[Source texts of formatted documents]

________________

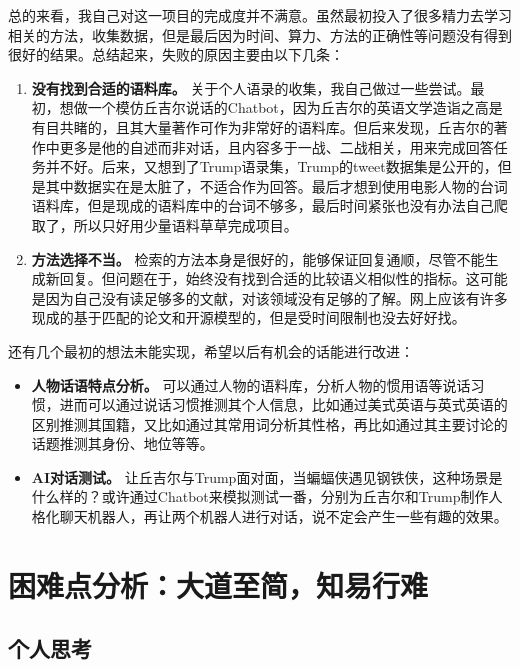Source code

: \documentclass[12pt]{article} %
\begin{document}
\begin{sloppypar}
总的来看，我自己对这一项目的完成度并不满意。虽然最初投入了很多精力去学习相关的方法，收集数据，但是最后因为时间、算力、方法的正确性等问题没有得到很好的结果。总结起来，失败的原因主要由以下几条：
\begin{enumerate}
	\item {\bf 没有找到合适的语料库。} 关于个人语录的收集，我自己做过一些尝试。最初，想做一个模仿丘吉尔说话的Chatbot，因为丘吉尔的英语文学造诣之高是有目共睹的，且其大量著作可作为非常好的语料库。但后来发现，丘吉尔的著作中更多是他的自述而非对话，且内容多于一战、二战相关，用来完成回答任务并不好。后来，又想到了Trump语录集，Trump的tweet数据集是公开的，但是其中数据实在是太脏了，不适合作为回答。最后才想到使用电影人物的台词语料库，但是现成的语料库中的台词不够多，最后时间紧张也没有办法自己爬取了，所以只好用少量语料草草完成项目。
	\item {\bf 方法选择不当。} 检索的方法本身是很好的，能够保证回复通顺，尽管不能生成新回复。但问题在于，始终没有找到合适的比较语义相似性的指标。这可能是因为自己没有读足够多的文献，对该领域没有足够的了解。网上应该有许多现成的基于匹配的论文和开源模型的，但是受时间限制也没去好好找。
\end{enumerate}

还有几个最初的想法未能实现，希望以后有机会的话能进行改进：
\begin{itemize}
	\item {\bf 人物话语特点分析。} 可以通过人物的语料库，分析人物的惯用语等说话习惯，进而可以通过说话习惯推测其个人信息，比如通过美式英语与英式英语的区别推测其国籍，又比如通过其常用词分析其性格，再比如通过其主要讨论的话题推测其身份、地位等等。
	\item {\bf AI对话测试。} 让丘吉尔与Trump面对面，当蝙蝠侠遇见钢铁侠，这种场景是什么样的？或许通过Chatbot来模拟测试一番，分别为丘吉尔和Trump制作人格化聊天机器人，再让两个机器人进行对话，说不定会产生一些有趣的效果。
\end{itemize}

\section{困难点分析：大道至简，知易行难}
\label{sec:error}

\subsection{个人思考}


\end{sloppypar}
\end{document}
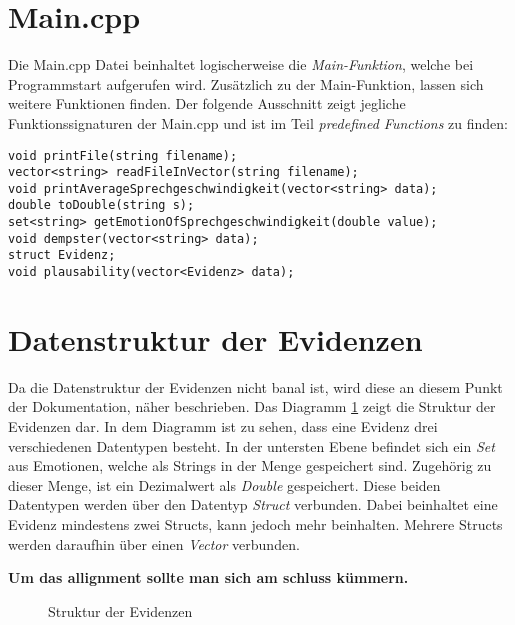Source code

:\section{Main.cpp}
Die Main.cpp Datei beinhaltet logischerweise die \textit{Main-Funktion}, welche bei Programmstart aufgerufen wird.
Zusätzlich zu der Main-Funktion, lassen sich weitere Funktionen finden. Der folgende Ausschnitt zeigt jegliche Funktionssignaturen der Main.cpp und ist im Teil \textit{predefined Functions} zu finden: 

\begin{lstlisting}[caption=Predefined classes/functions aus der Main.cpp, label=Bsp.1]
void printFile(string filename);
vector<string> readFileInVector(string filename);
void printAverageSprechgeschwindigkeit(vector<string> data); 
double toDouble(string s); 
set<string> getEmotionOfSprechgeschwindigkeit(double value); 
void dempster(vector<string> data);
struct Evidenz;
void plausability(vector<Evidenz> data);
\end{lstlisting}

\section{Datenstruktur der Evidenzen}
Da die Datenstruktur der Evidenzen nicht banal ist, wird diese an diesem Punkt der Dokumentation, näher beschrieben. Das Diagramm \ref{diagramm_evidenzen} zeigt die Struktur der Evidenzen dar. In dem Diagramm ist zu sehen, dass eine Evidenz drei verschiedenen Datentypen besteht. In der untersten Ebene befindet sich ein \textit{Set} aus Emotionen, welche als Strings in der Menge gespeichert sind. Zugehörig zu dieser Menge, ist ein Dezimalwert als \textit{Double} gespeichert. Diese beiden Datentypen werden über den Datentyp \textit{Struct} verbunden. Dabei beinhaltet eine Evidenz mindestens zwei Structs, kann jedoch mehr beinhalten. Mehrere Structs werden daraufhin über einen \textit{Vector} verbunden.

\textbf{Um das allignment sollte man sich am schluss kümmern.}
\begin{figure}
\centering
\caption{Struktur der Evidenzen}
\label{diagramm_evidenzen}
\end{figure}

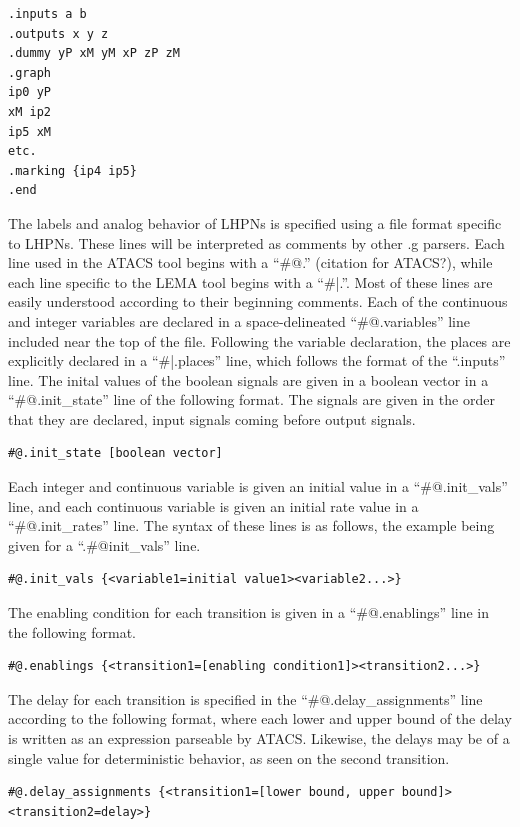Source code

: \documentclass[titlepage,11pt]{article}
\begin{document}
\begin{verbatim}
.inputs a b
.outputs x y z
.dummy yP xM yM xP zP zM
.graph
ip0 yP
xM ip2
ip5 xM
etc.
.marking {ip4 ip5}
.end
\end{verbatim}

The labels and analog behavior of LHPNs is specified using a file format 
specific to LHPNs.  These lines will be interpreted as comments by other .g
parsers.  Each line used in the ATACS tool begins with a ``\#@.'' (citation for
ATACS?), while each line specific to the LEMA tool begins with a ``\#|.''.
Most of these lines are easily understood according to their beginning comments.
Each of the continuous and integer variables are declared in a space-delineated
``\#@.variables'' line included near the top of the file.  Following the 
variable declaration, the places are explicitly declared in a ``\#|.places'' 
line, which follows the format of the ``.inputs'' line.  The inital values of
the boolean signals are given in a boolean vector in a ``\#@.init\_state'' line
of the following format.  The signals are given in the order that they are
declared, input signals coming before output signals.

\begin{verbatim}
#@.init_state [boolean vector]
\end{verbatim}

\noindent
Each integer and continuous variable is given an initial value in a
``\#@.init\_vals'' line, and each continuous variable is given an initial rate
value in a ``\#@.init\_rates'' line.  The syntax of these lines is as follows,
the example being given for a ``.\#@init\_vals'' line.

\begin{verbatim}
#@.init_vals {<variable1=initial value1><variable2...>}
\end{verbatim}

The enabling condition for each transition is given in a ``\#@.enablings'' line
in the following format.

\begin {verbatim}
#@.enablings {<transition1=[enabling condition1]><transition2...>}
\end {verbatim}

The delay for each transition is specified in the ``\#@.delay\_assignments'' 
line according to the following format, where each lower and upper bound of the
delay is written as an expression parseable by ATACS.  Likewise, the delays may
be of a single value for deterministic behavior, as seen on the second 
transition.

\begin{verbatim}
#@.delay_assignments {<transition1=[lower bound, upper bound]><transition2=delay>}
\end{verbatim}
\end{document}
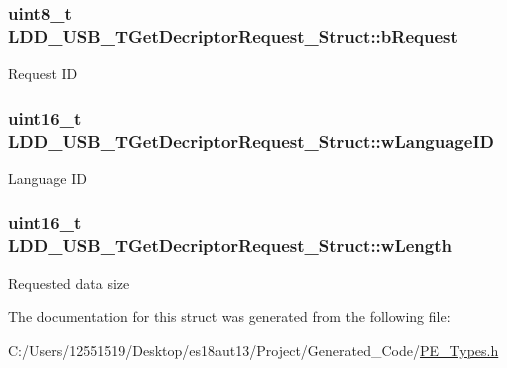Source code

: \subsubsection[{b\+Request}]{\setlength{\rightskip}{0pt plus 5cm}uint8\+\_\+t L\+D\+D\+\_\+\+U\+S\+B\+\_\+\+T\+Get\+Decriptor\+Request\+\_\+\+Struct\+::b\+Request}\label{struct_l_d_d___u_s_b___t_get_decriptor_request___struct_aa7651472aa5110086f335c0b79c0bc5b}
Request I\+D \hypertarget{struct_l_d_d___u_s_b___t_get_decriptor_request___struct_a228c41af26c45c1fa18d964c0702a4b4}{}
\subsubsection[{w\+Language\+I\+D}]{\setlength{\rightskip}{0pt plus 5cm}uint16\+\_\+t L\+D\+D\+\_\+\+U\+S\+B\+\_\+\+T\+Get\+Decriptor\+Request\+\_\+\+Struct\+::w\+Language\+I\+D}\label{struct_l_d_d___u_s_b___t_get_decriptor_request___struct_a228c41af26c45c1fa18d964c0702a4b4}
Language I\+D \hypertarget{struct_l_d_d___u_s_b___t_get_decriptor_request___struct_af9ac7409b4031aa6f3ec5da9d79b06eb}{}
\subsubsection[{w\+Length}]{\setlength{\rightskip}{0pt plus 5cm}uint16\+\_\+t L\+D\+D\+\_\+\+U\+S\+B\+\_\+\+T\+Get\+Decriptor\+Request\+\_\+\+Struct\+::w\+Length}\label{struct_l_d_d___u_s_b___t_get_decriptor_request___struct_af9ac7409b4031aa6f3ec5da9d79b06eb}
Requested data size 

The documentation for this struct was generated from the following file\+:\begin{DoxyCompactItemize}
\item 
C\+:/\+Users/12551519/\+Desktop/es18aut13/\+Project/\+Generated\+\_\+\+Code/\hyperlink{_p_e___types_8h}{P\+E\+\_\+\+Types.\+h}\end{DoxyCompactItemize}
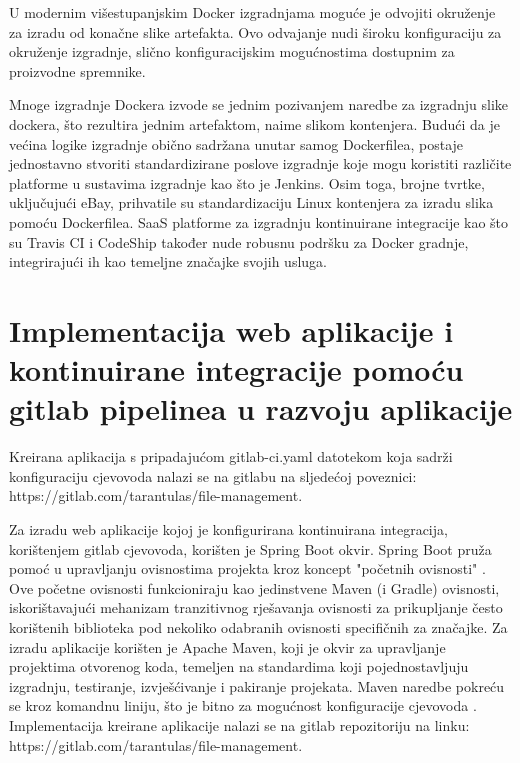 \documentclass[a4paper,12pt,oneside]{article}
\begin{document}
U modernim višestupanjskim Docker izgradnjama moguće je odvojiti okruženje za izradu od konačne slike artefakta. Ovo odvajanje nudi široku konfiguraciju za okruženje izgradnje, slično konfiguracijskim mogućnostima dostupnim za proizvodne spremnike.

Mnoge izgradnje Dockera izvode se jednim pozivanjem naredbe za izgradnju slike dockera, što rezultira jednim artefaktom, naime slikom kontenjera. Budući da je većina logike izgradnje obično sadržana unutar samog Dockerfilea, postaje jednostavno stvoriti standardizirane poslove izgradnje koje mogu koristiti različite platforme u sustavima izgradnje kao što je Jenkins. Osim toga, brojne tvrtke, uključujući eBay, prihvatile su standardizaciju Linux kontenjera za izradu slika pomoću Dockerfilea. SaaS platforme za izgradnju kontinuirane integracije kao što su Travis CI i CodeShip također nude robusnu podršku za Docker gradnje, integrirajući ih kao temeljne značajke svojih usluga.

\newpage

\section{Implementacija web aplikacije i kontinuirane integracije pomoću gitlab pipelinea u razvoju aplikacije}

Kreirana aplikacija s pripadajućom gitlab-ci.yaml datotekom koja sadrži konfiguraciju cjevovoda nalazi se na gitlabu na sljedećoj poveznici: https://gitlab.com/tarantulas/file-management. 

 Za izradu web aplikacije kojoj je konfigurirana kontinuirana integracija, korištenjem gitlab cjevovoda, korišten je Spring Boot okvir. Spring Boot pruža pomoć u upravljanju ovisnostima projekta kroz koncept "početnih ovisnosti" \cite{walls2016spring}. Ove početne ovisnosti funkcioniraju kao jedinstvene Maven (i Gradle) ovisnosti, iskorištavajući mehanizam tranzitivnog rješavanja ovisnosti za prikupljanje često korištenih biblioteka pod nekoliko odabranih ovisnosti specifičnih za značajke.\cite{springBootInAction} Za izradu aplikacije korišten je Apache Maven, koji je okvir za upravljanje projektima otvorenog koda, temeljen na standardima koji pojednostavljuju izgradnju, testiranje, izvješćivanje i pakiranje projekata. Maven naredbe pokreću se kroz komandnu liniju, što je bitno za mogućnost konfiguracije cjevovoda \cite{springBootInAction}. Implementacija kreirane aplikacije nalazi se na gitlab repozitoriju na linku: https://gitlab.com/tarantulas/file-management.
\end{document}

________________

What you should do – Wherever the line holding "declared, input signals" falls in the entries above, copy exactly from it through the line holding "The delay for", inclusive, and add nothing.

Output for this exercise –
declared, input signals coming before output signals.

\begin{verbatim}
#@.init_state [boolean vector]
\end{verbatim}

\noindent
Each integer and continuous variable is given an initial value in a
``\#@.init\_vals'' line, and each continuous variable is given an initial rate
value in a ``\#@.init\_rates'' line.  The syntax of these lines is as follows,
the example being given for a ``.\#@init\_vals'' line.

\begin{verbatim}
#@.init_vals {<variable1=initial value1><variable2...>}
\end{verbatim}

The enabling condition for each transition is given in a ``\#@.enablings'' line
in the following format.

\begin {verbatim}
#@.enablings {<transition1=[enabling condition1]><transition2...>}
\end {verbatim}

The delay for each transition is specified in the ``\#@.delay\_assignments'' 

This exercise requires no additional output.